Depois vieram outros e muitos mais outros. Seria necessária uma lista de vários metros para colocar os nomes de todos que morreram. Era rara a semana que não morria um. Foi algo devastador. Jovens e mais jovens que eu vi crescer. Amigos de tantas baladas, onde se enxergava um divisor: o antes das drogas e o depois das drogas.

A doença era implacável. Impiedosa e maldita. A maledeta, como dizia Dona Carmela no velório do Guidinho.

----A maledeta levou o meu bambino! Ele tinha só dezoito anos! Maledeta! Doença maledeta!

Ficou quase impossível darmos continuidade as atividades esportivas do clube. Somente agora em 2002, alguns jovens, que na época eram ainda crianças, resolveram voltar com o time. Só que dessa vez com o futebol de salão.

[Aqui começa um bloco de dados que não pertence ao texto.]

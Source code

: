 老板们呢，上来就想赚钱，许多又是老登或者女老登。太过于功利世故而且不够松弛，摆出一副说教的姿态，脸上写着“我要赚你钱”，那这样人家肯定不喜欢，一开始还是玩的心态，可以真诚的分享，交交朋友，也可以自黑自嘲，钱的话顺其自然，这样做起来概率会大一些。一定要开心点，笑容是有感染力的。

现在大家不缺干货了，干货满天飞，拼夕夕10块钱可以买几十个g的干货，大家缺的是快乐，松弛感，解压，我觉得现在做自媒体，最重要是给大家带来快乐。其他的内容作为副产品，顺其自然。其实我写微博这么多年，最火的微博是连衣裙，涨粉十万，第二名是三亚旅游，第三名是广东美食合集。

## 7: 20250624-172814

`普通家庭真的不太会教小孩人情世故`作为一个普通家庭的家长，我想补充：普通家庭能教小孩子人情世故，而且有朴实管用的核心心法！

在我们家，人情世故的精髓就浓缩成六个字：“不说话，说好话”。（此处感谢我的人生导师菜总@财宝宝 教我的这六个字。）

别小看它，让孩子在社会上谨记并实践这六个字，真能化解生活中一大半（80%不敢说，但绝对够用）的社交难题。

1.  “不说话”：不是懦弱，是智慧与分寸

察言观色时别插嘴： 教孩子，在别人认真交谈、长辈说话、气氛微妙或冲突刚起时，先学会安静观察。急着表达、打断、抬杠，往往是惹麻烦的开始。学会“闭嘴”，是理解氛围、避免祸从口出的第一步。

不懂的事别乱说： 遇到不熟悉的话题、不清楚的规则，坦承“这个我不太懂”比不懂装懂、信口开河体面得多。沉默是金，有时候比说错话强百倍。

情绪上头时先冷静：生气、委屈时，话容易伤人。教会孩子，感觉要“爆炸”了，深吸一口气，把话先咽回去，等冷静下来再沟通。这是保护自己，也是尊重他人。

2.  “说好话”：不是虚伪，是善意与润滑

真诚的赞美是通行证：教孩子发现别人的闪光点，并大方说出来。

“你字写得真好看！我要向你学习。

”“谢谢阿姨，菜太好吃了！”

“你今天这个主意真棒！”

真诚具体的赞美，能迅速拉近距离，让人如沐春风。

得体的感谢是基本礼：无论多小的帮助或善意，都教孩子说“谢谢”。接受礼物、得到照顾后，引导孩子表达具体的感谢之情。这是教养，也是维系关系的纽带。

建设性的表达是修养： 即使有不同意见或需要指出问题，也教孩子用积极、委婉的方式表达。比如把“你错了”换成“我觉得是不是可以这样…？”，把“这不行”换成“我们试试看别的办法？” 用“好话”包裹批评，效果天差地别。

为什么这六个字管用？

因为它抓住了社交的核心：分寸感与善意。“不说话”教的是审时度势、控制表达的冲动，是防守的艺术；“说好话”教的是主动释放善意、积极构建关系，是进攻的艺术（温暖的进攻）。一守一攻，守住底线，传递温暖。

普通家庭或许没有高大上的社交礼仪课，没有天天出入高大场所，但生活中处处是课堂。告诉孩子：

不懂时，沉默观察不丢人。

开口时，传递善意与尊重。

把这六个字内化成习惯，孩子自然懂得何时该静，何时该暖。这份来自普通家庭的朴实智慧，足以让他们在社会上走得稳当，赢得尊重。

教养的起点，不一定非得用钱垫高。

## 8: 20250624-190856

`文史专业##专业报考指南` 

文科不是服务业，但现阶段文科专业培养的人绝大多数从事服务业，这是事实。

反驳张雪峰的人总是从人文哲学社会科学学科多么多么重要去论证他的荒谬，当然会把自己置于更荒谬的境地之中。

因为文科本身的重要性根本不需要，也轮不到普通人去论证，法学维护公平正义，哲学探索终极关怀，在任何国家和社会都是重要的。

Às vezes vou até a quadra para vê-los jogarem. Não é a mesma coisa. Sinto-me um estranho no ninho. Procuro por aqueles rostos que tantas festas fizemos juntos, porém não vejo mais ninguém. Aquela geração deixou uma lacuna. Não envelheceram para contar as suas histórias para a geração seguinte. Não ficaram comigo para serem testemunhas de tantas histórias que tenho para contar. Dói no coração olhar o álbum com as fotos do time e da torcida e ficar contando quem morreu e quem está vivo.

Resolvi contar esta história para que sirva de alerta para futuras gerações. Entristeço-me em ver, hoje, muitos jovens correndo atrás de sonhos que são interrompidos brutalmente, por entrarem, agora muito mais cedo, para o mundo das drogas, perdendo de vez sua própria identidade. Toda uma geração que poderia ter um futuro maravilhoso pela frente, mas que talvez, um dia, infelizmente apenas farão parte de um álbum onde alguém correrá o dedo para apontar quem está vivo e quem já morreu.